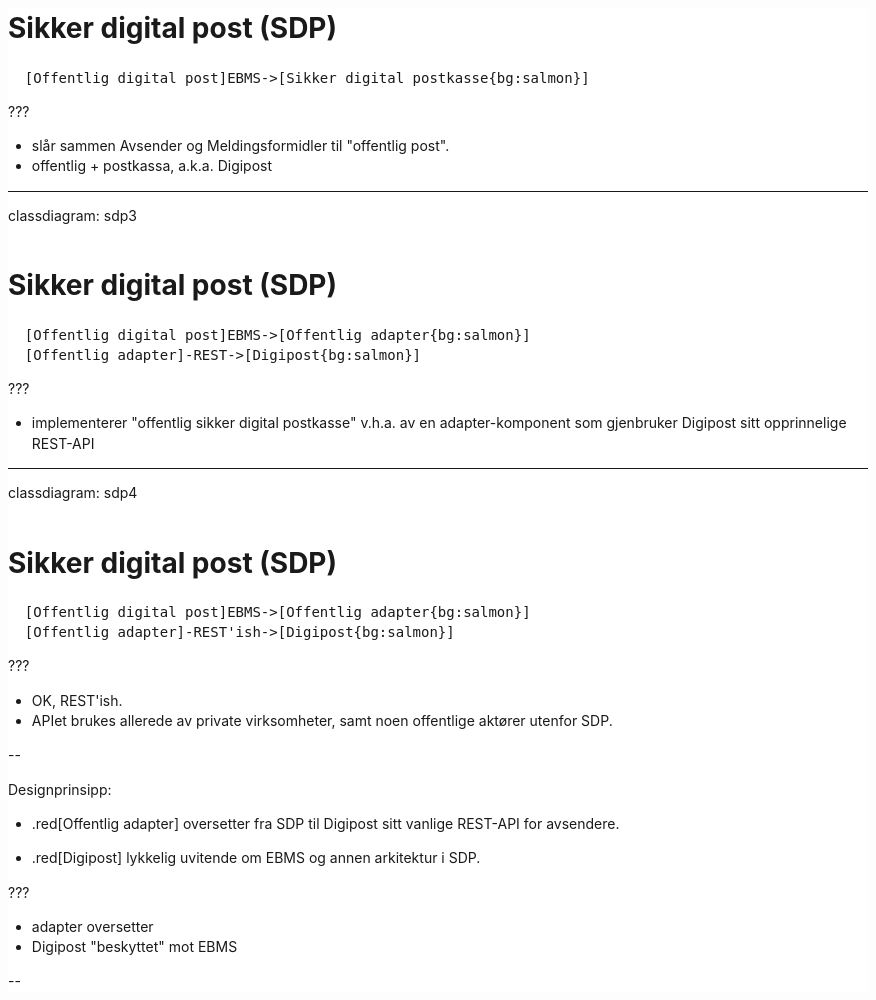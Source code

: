 # Sikker digital post (SDP)

<pre class="transform" id="sdp2">
  [Offentlig digital post]EBMS->[Sikker digital postkasse{bg:salmon}]
</pre>

???

- slår sammen Avsender og Meldingsformidler til "offentlig post".
- offentlig + postkassa, a.k.a. Digipost

---
classdiagram: sdp3
# Sikker digital post (SDP)

<pre class="transform" id="sdp3">
  [Offentlig digital post]EBMS->[Offentlig adapter{bg:salmon}]
  [Offentlig adapter]-REST->[Digipost{bg:salmon}]
</pre>

???

- implementerer "offentlig sikker digital postkasse" v.h.a. av en adapter-komponent som gjenbruker Digipost sitt opprinnelige REST-API

---
classdiagram: sdp4
# Sikker digital post (SDP)

<pre class="transform" id="sdp4">
  [Offentlig digital post]EBMS->[Offentlig adapter{bg:salmon}]
  [Offentlig adapter]-REST'ish->[Digipost{bg:salmon}]
</pre>

???

- OK, REST'ish.
- APIet brukes allerede av private virksomheter, samt noen offentlige aktører utenfor SDP.

--

Designprinsipp:

- .red[Offentlig adapter] oversetter fra SDP til Digipost sitt vanlige REST-API for avsendere.

- .red[Digipost] lykkelig uvitende om EBMS og annen arkitektur i SDP.

???

- adapter oversetter
- Digipost "beskyttet" mot EBMS

--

********************

ABOUT THIS TASK>
Copy out, from the data above, each line where the string "oversetter" is present.

SOLUTION TO THIS TASK>
- .red[Offentlig adapter] oversetter fra SDP til Digipost sitt vanlige REST-API for avsendere.
- adapter oversetter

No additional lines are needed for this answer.